[TASK DATA — start]
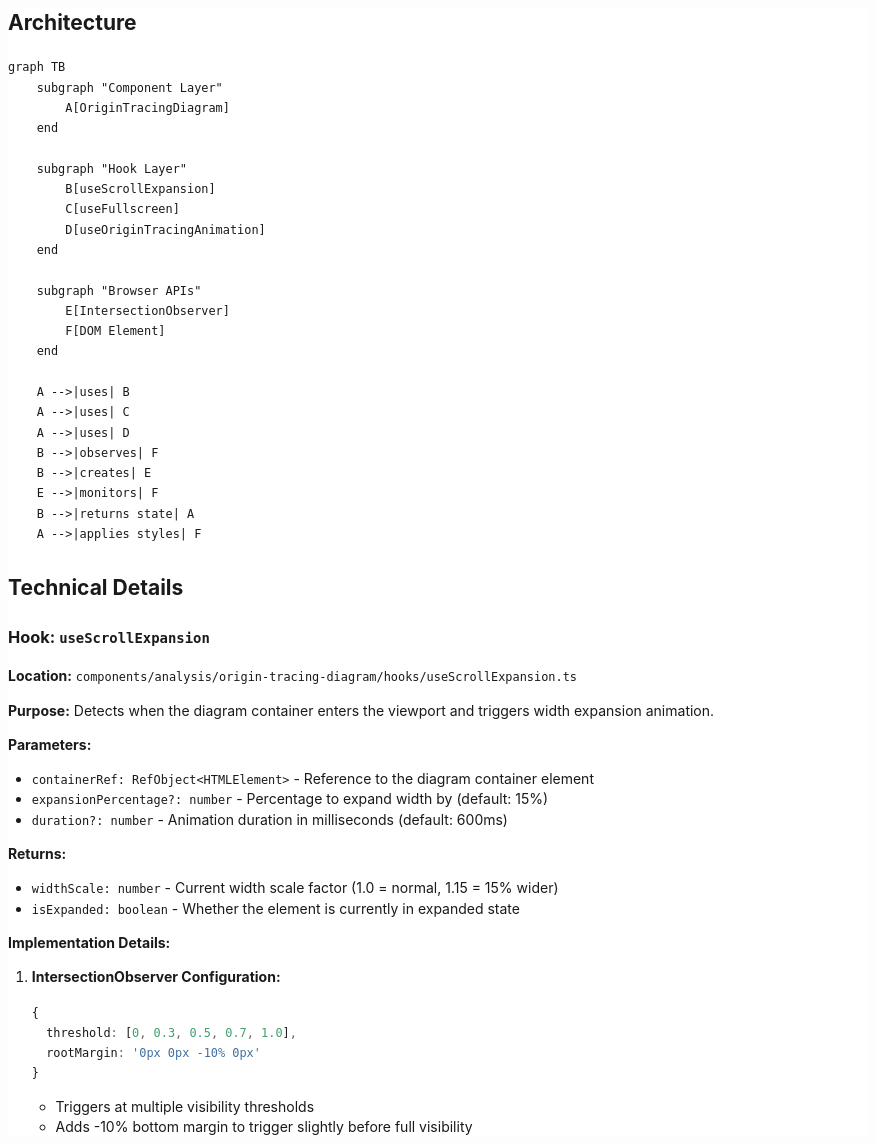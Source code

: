 ## Architecture

```mermaid
graph TB
    subgraph "Component Layer"
        A[OriginTracingDiagram]
    end
    
    subgraph "Hook Layer"
        B[useScrollExpansion]
        C[useFullscreen]
        D[useOriginTracingAnimation]
    end
    
    subgraph "Browser APIs"
        E[IntersectionObserver]
        F[DOM Element]
    end
    
    A -->|uses| B
    A -->|uses| C
    A -->|uses| D
    B -->|observes| F
    B -->|creates| E
    E -->|monitors| F
    B -->|returns state| A
    A -->|applies styles| F
```

## Technical Details

### Hook: `useScrollExpansion`

**Location:** `components/analysis/origin-tracing-diagram/hooks/useScrollExpansion.ts`

**Purpose:** Detects when the diagram container enters the viewport and triggers width expansion animation.

**Parameters:**
- `containerRef: RefObject<HTMLElement>` - Reference to the diagram container element
- `expansionPercentage?: number` - Percentage to expand width by (default: 15%)
- `duration?: number` - Animation duration in milliseconds (default: 600ms)

**Returns:**
- `widthScale: number` - Current width scale factor (1.0 = normal, 1.15 = 15% wider)
- `isExpanded: boolean` - Whether the element is currently in expanded state

**Implementation Details:**

1. **IntersectionObserver Configuration:**
   ```typescript
   {
     threshold: [0, 0.3, 0.5, 0.7, 1.0],
     rootMargin: '0px 0px -10% 0px'
   }
   ```
   - Triggers at multiple visibility thresholds
   - Adds -10% bottom margin to trigger slightly before full visibility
[TASK DATA — finish]
• [WHAT YOU SHOULD DO]: Skip the pictures and transcribe the rest of the records exactly.

• [TASK OUTPUT]:
Source code

: ## Architecture

```mermaid
graph TB
    subgraph "Component Layer"
        A[OriginTracingDiagram]
    end
    
    subgraph "Hook Layer"
        B[useScrollExpansion]
        C[useFullscreen]
        D[useOriginTracingAnimation]
    end
    
    subgraph "Browser APIs"
        E[IntersectionObserver]
        F[DOM Element]
    end
    
    A -->|uses| B
    A -->|uses| C
    A -->|uses| D
    B -->|observes| F
    B -->|creates| E
    E -->|monitors| F
    B -->|returns state| A
    A -->|applies styles| F
```

## Technical Details

### Hook: `useScrollExpansion`

**Location:** `components/analysis/origin-tracing-diagram/hooks/useScrollExpansion.ts`

**Purpose:** Detects when the diagram container enters the viewport and triggers width expansion animation.

**Parameters:**
- `containerRef: RefObject<HTMLElement>` - Reference to the diagram container element
- `expansionPercentage?: number` - Percentage to expand width by (default: 15%)
- `duration?: number` - Animation duration in milliseconds (default: 600ms)

**Returns:**
- `widthScale: number` - Current width scale factor (1.0 = normal, 1.15 = 15% wider)
- `isExpanded: boolean` - Whether the element is currently in expanded state

**Implementation Details:**

1. **IntersectionObserver Configuration:**
   ```typescript
   {
     threshold: [0, 0.3, 0.5, 0.7, 1.0],
     rootMargin: '0px 0px -10% 0px'
   }
   ```
   - Triggers at multiple visibility thresholds
   - Adds -10% bottom margin to trigger slightly before full visibility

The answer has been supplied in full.